As we noted last week, global equity assets performed strongly this week, with gold hitting new highs and bond markets remaining remarkably stable. After a rapid adjustment, the global bond market has now entered a bottleneck period, indicating that uncertainties surrounding economic growth and inflation levels in the near future are diminishing. This trend is favorable for overall asset price appreciation. Despite a minor pullback in equities during the trading days this week, the overall market was on an upward trajectory, particularly in Europe and Japan. Digital currencies also saw significant gains due to increased liquidity.
Throughout the week, various European PMI data were released, which generally showed weakness. This continues to reflect the restrictive impact of high interest rates on manufacturing. However, global capital expenditure shows no signs of retreat, and international trade in semiconductors remains robust. Nvidia’s announcement of a one-month delay in the release of its Blackwell chip calmed market nerves, leading to a strong rebound in the semiconductor sector, with Nvidia leading the charge. The market has now moved past the signal of Buffett selling Apple stock.
On Friday, Powell’s speech at the Jackson Hole symposium captured the attention of global capital markets, signaling the end of the recession trade logic. This meeting was not just a gathering for traders but a feast for macroeconomic enthusiasts. As Powell put it, while we won’t assess or analyze the causes and transmission mechanisms of the recent bout of inflation today, countless studies will emerge in the future, particularly in the next generation, to more thoroughly evaluate this period.

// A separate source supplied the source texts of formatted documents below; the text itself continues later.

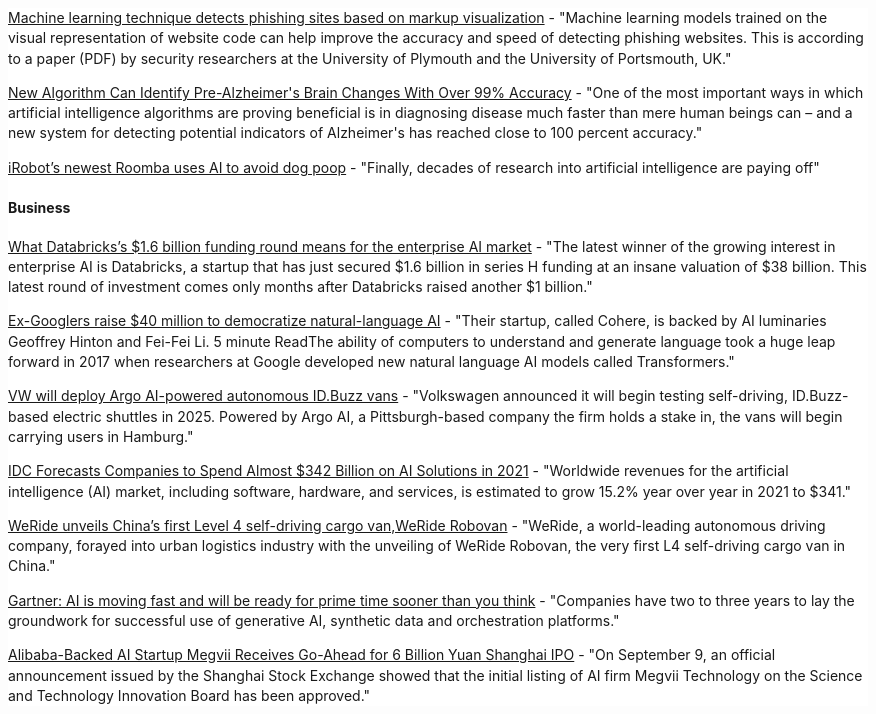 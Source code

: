 [Machine learning technique detects phishing sites based on markup visualization](https://portswigger.net/daily-swig/machine-learning-technique-detects-phishing-sites-based-on-markup-visualization) - "Machine learning models trained on the visual representation of website code can help improve the accuracy and speed of detecting phishing websites. This is according to a paper (PDF) by security researchers at the University of Plymouth and the University of Portsmouth, UK."

[New Algorithm Can Identify Pre-Alzheimer's Brain Changes With Over 99% Accuracy](https://www.sciencealert.com/new-algorithm-predict-alzheimer-s-from-brain-images-with-99-percent-accuracy) - "One of the most important ways in which artificial intelligence algorithms are proving beneficial is in diagnosing disease much faster than mere human beings can – and a new system for detecting potential indicators of Alzheimer's has reached close to 100 percent accuracy."

[iRobot’s newest Roomba uses AI to avoid dog poop](https://www.theverge.com/2021/9/9/22660467/irobot-roomba-ai-dog-poop-avoidance-j7-specs-price) - "Finally, decades of research into artificial intelligence are paying off"

#### Business

[What Databricks’s $1.6 billion funding round means for the enterprise AI market](https://bdtechtalks.com/2021/09/06/databricks-funding-enterprise-ai/) - "The latest winner of the growing interest in enterprise AI is Databricks, a startup that has just secured $1.6 billion in series H funding at an insane valuation of $38 billion. This latest round of investment comes only months after Databricks raised another $1 billion."

[Ex-Googlers raise $40 million to democratize natural-language AI](https://www.fastcompany.com/90670635/ex-googlers-raise-40-million-to-democratize-natural-language-ai) - "Their startup, called Cohere, is backed by AI luminaries Geoffrey Hinton and Fei-Fei Li. 5 minute ReadThe ability of computers to understand and generate language took a huge leap forward in 2017 when researchers at Google developed new natural language AI models called Transformers."

[VW will deploy Argo AI-powered autonomous ID.Buzz vans](https://www.autoblog.com/2021/09/07/vw-id-buzz-argo-ai-automomous-vans/) - "Volkswagen announced it will begin testing self-driving, ID.Buzz-based electric shuttles in 2025. Powered by Argo AI, a Pittsburgh-based company the firm holds a stake in, the vans will begin carrying users in Hamburg."

[IDC Forecasts Companies to Spend Almost $342 Billion on AI Solutions in 2021](https://www.idc.com/getdoc.jsp?containerId=prUS48127321) - "Worldwide revenues for the artificial intelligence (AI) market, including software, hardware, and services, is estimated to grow 15.2% year over year in 2021 to $341."

[WeRide unveils China’s first Level 4 self-driving cargo van,WeRide Robovan](https://werideai.medium.com/weride-unveils-chinas-first-level-4-self-driving-cargo-van-weride-robovan-5d0f37cd2ae6) - "WeRide, a world-leading autonomous driving company, forayed into urban logistics industry with the unveiling of WeRide Robovan, the very first L4 self-driving cargo van in China."

[Gartner: AI is moving fast and will be ready for prime time sooner than you think](https://www.techrepublic.com/article/gartner-ai-is-moving-fast-and-will-be-ready-for-prime-time-sooner-than-you-think/) - "Companies have two to three years to lay the groundwork for successful use of generative AI, synthetic data and orchestration platforms."

[Alibaba-Backed AI Startup Megvii Receives Go-Ahead for 6 Billion Yuan Shanghai IPO](https://pandaily.com/alibaba-backed-ai-startup-megvii-receives-go-ahead-for-6-billion-yuan-shanghai-ipo/) - "On September 9, an official announcement issued by the Shanghai Stock Exchange showed that the initial listing of AI firm Megvii Technology on the Science and Technology Innovation Board has been approved."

The uniqueness of this meeting lies in the fact that the Federal Reserve’s monetary policy framework undergoes a comprehensive review every five years. It has been over four years since the introduction of the average inflation targeting framework around 2020. Powell used this speech to provide a summative assessment of this framework, covering supply, demand, and market expectations. Implicitly, he expressed confidence in the framework’s ability to achieve a soft landing for the economy and maintain long-term inflation stability. Powell also acknowledged the significant challenges posed to the Fed’s monetary policy by the recent volatile inflation and stressed the need for humility in facing unknown risks. He conveyed confidence in managing inflation and labor market risks, though, as expected, he provided no concrete guidance on the future pace of rate cuts. The market will likely digest this optimistic speech over the next one to two weeks, with August’s CPI data playing a crucial role in determining whether a 25 or 50 basis point rate cut occurs in September. The stock market should remain positive until the CPI release, with risks emerging if the data falls short of expectations for a 50 basis point cut, potentially leading to market turbulence.

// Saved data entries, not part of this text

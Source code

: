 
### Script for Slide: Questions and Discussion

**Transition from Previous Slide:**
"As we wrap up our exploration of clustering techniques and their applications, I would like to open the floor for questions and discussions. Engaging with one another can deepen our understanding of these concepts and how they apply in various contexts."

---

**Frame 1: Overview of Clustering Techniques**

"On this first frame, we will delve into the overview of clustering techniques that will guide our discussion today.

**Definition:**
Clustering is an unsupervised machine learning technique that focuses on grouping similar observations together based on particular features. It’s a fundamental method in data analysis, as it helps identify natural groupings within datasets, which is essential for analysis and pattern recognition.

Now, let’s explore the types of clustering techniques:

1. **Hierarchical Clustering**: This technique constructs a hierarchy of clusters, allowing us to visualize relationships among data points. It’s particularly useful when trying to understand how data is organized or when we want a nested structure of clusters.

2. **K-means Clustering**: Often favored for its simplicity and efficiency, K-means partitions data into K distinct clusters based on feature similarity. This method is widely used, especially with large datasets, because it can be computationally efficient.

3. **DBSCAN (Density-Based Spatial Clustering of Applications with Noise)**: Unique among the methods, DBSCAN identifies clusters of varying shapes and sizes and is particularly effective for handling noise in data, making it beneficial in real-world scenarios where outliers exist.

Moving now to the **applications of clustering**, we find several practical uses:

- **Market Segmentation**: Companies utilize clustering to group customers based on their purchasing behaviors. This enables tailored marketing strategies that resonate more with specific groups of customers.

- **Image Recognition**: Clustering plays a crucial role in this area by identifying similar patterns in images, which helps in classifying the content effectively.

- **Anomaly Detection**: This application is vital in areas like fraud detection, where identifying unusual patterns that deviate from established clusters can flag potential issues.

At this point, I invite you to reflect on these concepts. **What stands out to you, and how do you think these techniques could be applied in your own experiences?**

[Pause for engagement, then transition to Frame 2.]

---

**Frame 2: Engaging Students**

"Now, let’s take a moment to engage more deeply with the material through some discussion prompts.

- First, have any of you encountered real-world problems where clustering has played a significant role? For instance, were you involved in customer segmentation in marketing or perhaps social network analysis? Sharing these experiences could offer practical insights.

In Japan, the stock market staged a strong rebound, and the foreign exchange market stabilized. However, after a decline, the Japanese bond market began to rally again. Following the recent shocks from carry trades, it’s essential to monitor Japan’s bond market, particularly the pace and rhythm of the upward movement. As long as there is no upward pressure on bonds, market sentiment should remain positive. But as bonds approach resistance levels, we should consider reducing risk exposure.
This week, Kazuo Ueda testified at a parliamentary hearing, echoing the stance of the Deputy Governor of the Bank of Japan, while emphasizing the positive significance of normalizing Japan’s monetary policy. This is beneficial for Japan’s long-term inflation expectations. Given the strong growth in Japan’s export data, we believe the Japanese stock market remains an attractive investment. Japan is not facing self-induced recession risks; instead, it faces financial stability pressures stemming from international capital flows. Ueda noted that the effects of corporate salary adjustments in Japan are still unfolding, indicating that inflation is likely to continue its upward trajectory in the near term. If Japan’s August CPI continues to rise in line with the U.S. CPI, we can maintain a bullish stance on the Japanese stock market.

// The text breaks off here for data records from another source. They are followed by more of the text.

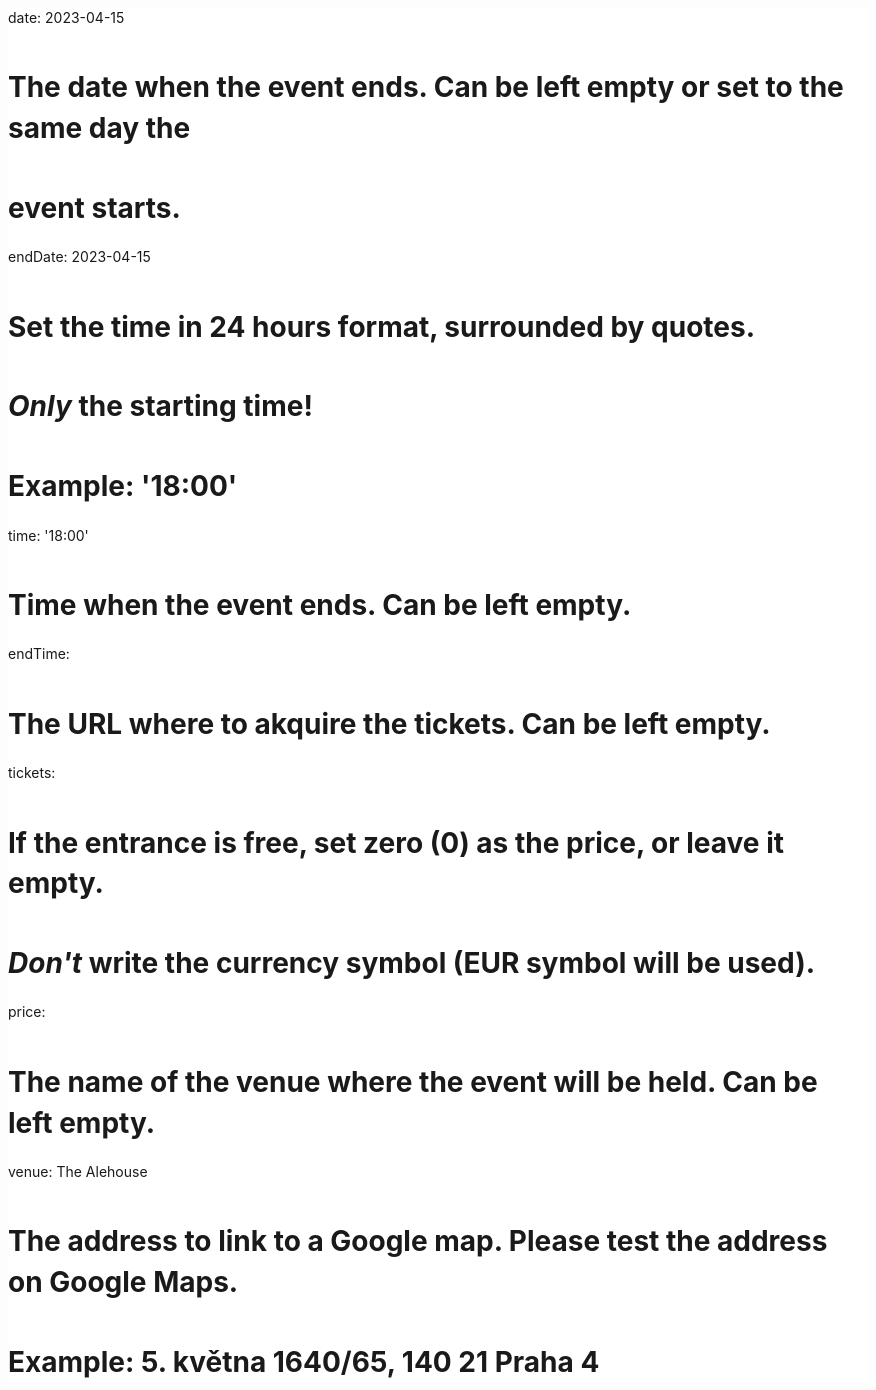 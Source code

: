 date: 2023-04-15

# The date when the event ends. Can be left empty or set to the same day the

# event starts.

endDate: 2023-04-15

# Set the time in 24 hours format, surrounded by quotes.

# _Only_ the starting time!

# Example: '18:00'

time: '18:00'

# Time when the event ends. Can be left empty.

endTime:

# The URL where to akquire the tickets. Can be left empty.

tickets:

# If the entrance is free, set zero (0) as the price, or leave it empty.

# _Don't_ write the currency symbol (EUR symbol will be used).

price:

# The name of the venue where the event will be held. Can be left empty.

venue: The Alehouse

# The address to link to a Google map. Please test the address on Google Maps.

# Example: 5. května 1640/65, 140 21 Praha 4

Domestically, “Black Myth: Wukong” has emerged as a truly high-value product, breaking into international markets based on product strength alone. As the game’s popularity rises, sales are expected to increase further, boosting certain Chinese stocks. However, for China’s broader macroeconomic landscape, this success holds more symbolic value. The journey of Game Science, the developer, is a testament to the possibility of achieving the success of Western startups in China. This year, major enterprises behind platforms like Wenxin Yiyan and Doubao have not been able to match the competitiveness of smaller teams like those behind Kimi and “Wukong,” which have achieved such success without significant capital accumulation. China’s business model is undergoing a transformation, and while there are always those who rise to the challenge of fate, we need more such innovators. We hope this spirit of breakthrough innovation will soon emerge in the financial sector.